• PROBLEM TO WORK ON: Among the records below, find the lines that contain "Discord" and copy each of them.

(Collection entries)
- Opening Delimiter -
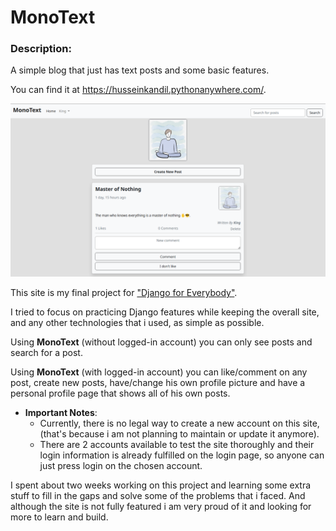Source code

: # MonoText

### Description:

A simple blog that just has text posts and some basic features.

You can find it at https://husseinkandil.pythonanywhere.com/.

![Screenshot of the utility's help option output.](./monotext_main_page.png)

This site is my final project for ["Django for Everybody"](https://www.dj4e.com/).

I tried to focus on practicing Django features while keeping the overall site, and any other technologies that i used, as simple as possible.

Using **MonoText** (without logged-in account) you can only see posts and search for a post.

Using **MonoText** (with logged-in account) you can like/comment on any post, create new posts, have/change his own profile picture and have a personal profile page that shows all of his own posts.

- **Important Notes**:
  - Currently, there is no legal way to create a new account on this site, (that's because i am not planning to maintain or update it anymore).
  - There are 2 accounts available to test the site thoroughly and their login information is already fulfilled on the login page, so anyone can just press login on the chosen account.

I spent about two weeks working on this project and learning
some extra stuff to fill in the gaps and solve some of the problems that i faced. And although the site is not fully featured i am very proud of it and looking for more to learn and build.
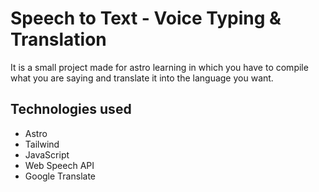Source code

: # Speech to Text - Voice Typing & Translation

It is a small project made for astro learning in which you have to compile what you are saying and translate it into the language you want.

## Technologies used

* Astro
* Tailwind
* JavaScript
* Web Speech API
* Google Translate
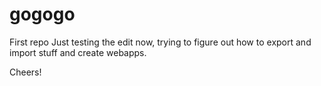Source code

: # gogogo
First repo
Just testing the edit now, trying to figure out how to export and import stuff and create webapps.

Cheers!
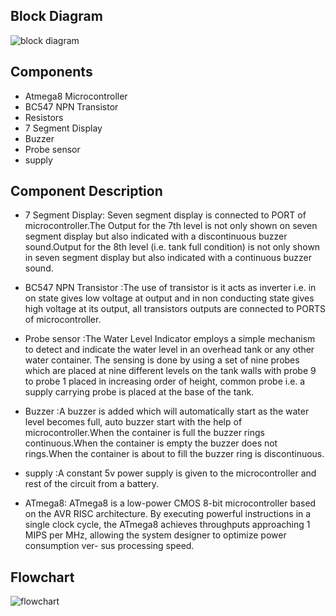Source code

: ## Block Diagram


![block diagram](https://user-images.githubusercontent.com/46954351/155751403-6aea9147-c103-4113-ade7-d12732ddf2ee.PNG)

## Components

* Atmega8 Microcontroller
* BC547 NPN Transistor
* Resistors
* 7 Segment Display
* Buzzer
* Probe sensor
* supply


## Component Description 


* 7 Segment Display: Seven segment display is connected to PORT of microcontroller.The Output for the 7th level is not only shown on seven segment display but also indicated with a discontinuous buzzer sound.Output for the 8th level (i.e. tank full condition) is not only shown in seven segment display but also indicated with a continuous buzzer sound.


* BC547 NPN Transistor :The use of transistor is it acts as inverter i.e. in on state gives low voltage at output and in non conducting state gives high voltage at its output, all transistors outputs are connected to PORTS of microcontroller.

* Probe sensor :The Water Level Indicator employs a simple mechanism to detect and indicate the water level in an overhead tank or any other water container.
The sensing is done by using a set of nine probes which are placed at nine different levels on the tank walls with probe 9 to probe 1 placed in increasing order of height, common probe i.e. a supply carrying probe is placed at the base of the tank.

* Buzzer :A buzzer is added which will automatically start as the water level becomes full, auto buzzer start with the help of microcontroller.When the container is full the buzzer rings continuous.When the container is empty the buzzer does not rings.When the container is about to fill the buzzer ring is discontinuous.

* supply :A constant 5v power supply is given to the microcontroller and rest of the circuit from a battery.

* ATmega8: ATmega8 is a low-power CMOS 8-bit microcontroller based on the AVR RISC architecture. By executing powerful instructions in a single clock cycle, the ATmega8 achieves throughputs approaching 1 MIPS per MHz, allowing the system designer to optimize power consumption ver- sus processing speed.




## Flowchart


![flowchart](https://user-images.githubusercontent.com/46954351/155751704-dc4d0b5f-dd97-4972-8b5d-dbf9e31b2b0e.PNG)


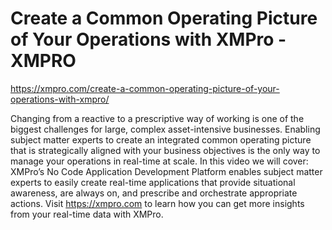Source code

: # Create a Common Operating Picture of Your Operations with XMPro - XMPRO

https://xmpro.com/create-a-common-operating-picture-of-your-operations-with-xmpro/


Changing from a reactive to a prescriptive way of working is one of the biggest challenges for large, complex asset-intensive businesses. Enabling subject matter experts to create an integrated common operating picture that is strategically aligned with your business objectives is the only way to manage your operations in real-time at scale. 
In this video we will cover: 
XMPro’s No Code Application Development Platform enables subject matter experts to easily create real-time applications that provide situational awareness, are always on, and prescribe and orchestrate appropriate actions. Visit https://xmpro.com to learn how you can get more insights from your real-time data with XMPro.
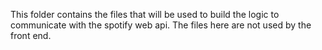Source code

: This folder contains the files that will be used to build the logic to
communicate with the spotify web api. The files here are not used by the
front end.
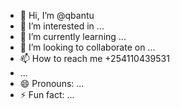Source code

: - 👋 Hi, I’m @qbantu
- 👀 I’m interested in ...
- 🌱 I’m currently learning ...
- 💞️ I’m looking to collaborate on ...
- 📫 How to reach me +254110439531
-  ...
- 😄 Pronouns: ...
- ⚡ Fun fact: ...

<!---
qbantu/qbantu is a ✨ special ✨ repository because its `README.md` (this file) appears on your GitHub profile.
You can click the Preview link to take a look at your changes.
--->
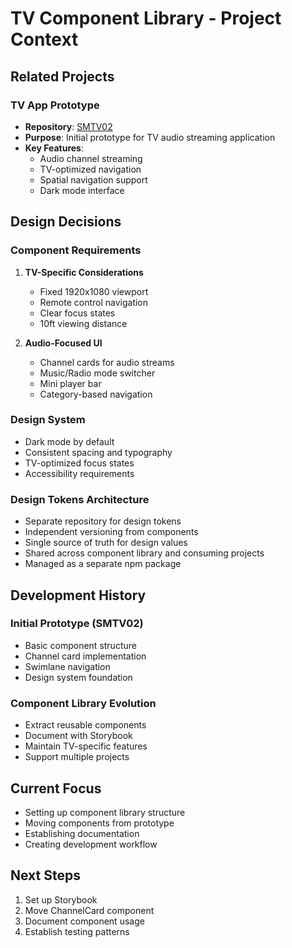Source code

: # TV Component Library - Project Context

## Related Projects

### TV App Prototype
- **Repository**: [SMTV02](https://github.com/rvd2pwipwip/SMTV02)
- **Purpose**: Initial prototype for TV audio streaming application
- **Key Features**:
  - Audio channel streaming
  - TV-optimized navigation
  - Spatial navigation support
  - Dark mode interface

## Design Decisions

### Component Requirements
1. **TV-Specific Considerations**
   - Fixed 1920x1080 viewport
   - Remote control navigation
   - Clear focus states
   - 10ft viewing distance

2. **Audio-Focused UI**
   - Channel cards for audio streams
   - Music/Radio mode switcher
   - Mini player bar
   - Category-based navigation

### Design System
- Dark mode by default
- Consistent spacing and typography
- TV-optimized focus states
- Accessibility requirements

### Design Tokens Architecture
- Separate repository for design tokens
- Independent versioning from components
- Single source of truth for design values
- Shared across component library and consuming projects
- Managed as a separate npm package

## Development History

### Initial Prototype (SMTV02)
- Basic component structure
- Channel card implementation
- Swimlane navigation
- Design system foundation

### Component Library Evolution
- Extract reusable components
- Document with Storybook
- Maintain TV-specific features
- Support multiple projects

## Current Focus
- Setting up component library structure
- Moving components from prototype
- Establishing documentation
- Creating development workflow

## Next Steps
1. Set up Storybook
2. Move ChannelCard component
3. Document component usage
4. Establish testing patterns 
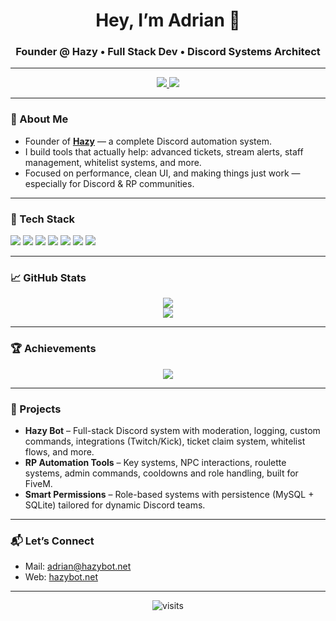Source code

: <h1 align="center">Hey, I’m Adrian 👋</h1>
<h3 align="center">Founder @ Hazy • Full Stack Dev • Discord Systems Architect</h3>

---

<p align="center">
  <a href="https://hazybot.net" target="_blank">
    <img src="https://img.shields.io/badge/HazyBot-Website-6a0dad?style=for-the-badge&logo=googlechrome&logoColor=white" />
  </a>
  <a href="mailto:adrian@hazybot.net">
    <img src="https://img.shields.io/badge/Email-Contact-ff5555?style=for-the-badge&logo=gmail&logoColor=white" />
  </a>
</p>

---

### 🚀 About Me

- Founder of [**Hazy**](https://hazybot.net) — a complete Discord automation system.
- I build tools that actually help: advanced tickets, stream alerts, staff management, whitelist systems, and more.
- Focused on performance, clean UI, and making things just work — especially for Discord & RP communities.

---

### 🧰 Tech Stack

<p>
  <img src="https://img.shields.io/badge/JavaScript-F7DF1E?style=flat-square&logo=javascript&logoColor=black" />
  <img src="https://img.shields.io/badge/Node.js-339933?style=flat-square&logo=node.js&logoColor=white" />
  <img src="https://img.shields.io/badge/Python-3776AB?style=flat-square&logo=python&logoColor=white" />
  <img src="https://img.shields.io/badge/C++-00599C?style=flat-square&logo=c%2B%2B&logoColor=white" />
  <img src="https://img.shields.io/badge/MySQL-00758F?style=flat-square&logo=mysql&logoColor=white" />
  <img src="https://img.shields.io/badge/SQLite-003B57?style=flat-square&logo=sqlite&logoColor=white" />
  <img src="https://img.shields.io/badge/FiveM-RP-orange?style=flat-square" />
</p>

---

### 📈 GitHub Stats

<p align="center">
  <img src="https://github-readme-stats.vercel.app/api?username=4drixn&show_icons=true&theme=tokyonight&hide_border=true" />
  <br/>
  <img src="https://github-readme-stats.vercel.app/api/top-langs/?username=4drixn&layout=compact&theme=tokyonight&hide_border=true" />
</p>

---

### 🏆 Achievements

<p align="center">
  <img src="https://github-profile-trophy.vercel.app/?username=4drixn&theme=onedark&no-frame=true&row=1&column=7" />
</p>

---

### 🔧 Projects

- **Hazy Bot** – Full-stack Discord system with moderation, logging, custom commands, integrations (Twitch/Kick), ticket claim system, whitelist flows, and more.
- **RP Automation Tools** – Key systems, NPC interactions, roulette systems, admin commands, cooldowns and role handling, built for FiveM.
- **Smart Permissions** – Role-based systems with persistence (MySQL + SQLite) tailored for dynamic Discord teams.

---

### 📬 Let’s Connect

- Mail: [adrian@hazybot.net](mailto:adrian@hazybot.net)
- Web: [hazybot.net](https://hazybot.net)

---

<p align="center">
  <img src="https://komarev.com/ghpvc/?username=4drixn&style=flat-square&color=blue" alt="visits"/>
</p>
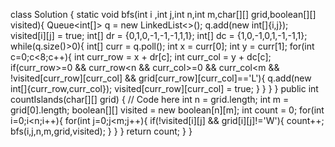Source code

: class Solution {
    static void bfs(int i ,int j,int n,int m,char[][] grid,boolean[][] visited){
        Queue<int[]> q = new LinkedList<>();
        q.add(new int[]{i,j});
        visited[i][j] = true;
        int[] dr = {0,1,0,-1,-1,-1,1,1};
        int[] dc = {1,0,-1,0,1,-1,-1,1};
        while(q.size()>0){
            int[] curr = q.poll();
            int x = curr[0];
            int y = curr[1];
            for(int c=0;c<8;c++){
                int curr_row = x + dr[c];
                int curr_col = y + dc[c];
                if(curr_row>=0 && curr_row<n && curr_col>=0 && curr_col<m && !visited[curr_row][curr_col] && grid[curr_row][curr_col]=='L'){
                    q.add(new int[]{curr_row,curr_col});
                    visited[curr_row][curr_col] = true;
                }
            }
        }
    }
    public int countIslands(char[][] grid) {
        // Code here
        int n = grid.length;
        int m = grid[0].length;
        boolean[][] visited = new boolean[n][m];
        int count = 0;
        for(int i=0;i<n;i++){
            for(int j=0;j<m;j++){
                if(!visited[i][j] && grid[i][j]!='W'){
                    count++;
                    bfs(i,j,n,m,grid,visited);
                }
            }
        }
        return count;
    }
}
- Closing Delimiter -
• YOUR SOLUTION:
<h3 align="center">Founder @ Hazy • Full Stack Dev • Discord Systems Architect</h3>
- Founder of [**Hazy**](https://hazybot.net) — a complete Discord automation system.
- Focused on performance, clean UI, and making things just work — especially for Discord & RP communities.
- **Hazy Bot** – Full-stack Discord system with moderation, logging, custom commands, integrations (Twitch/Kick), ticket claim system, whitelist flows, and more.
- **Smart Permissions** – Role-based systems with persistence (MySQL + SQLite) tailored for dynamic Discord teams.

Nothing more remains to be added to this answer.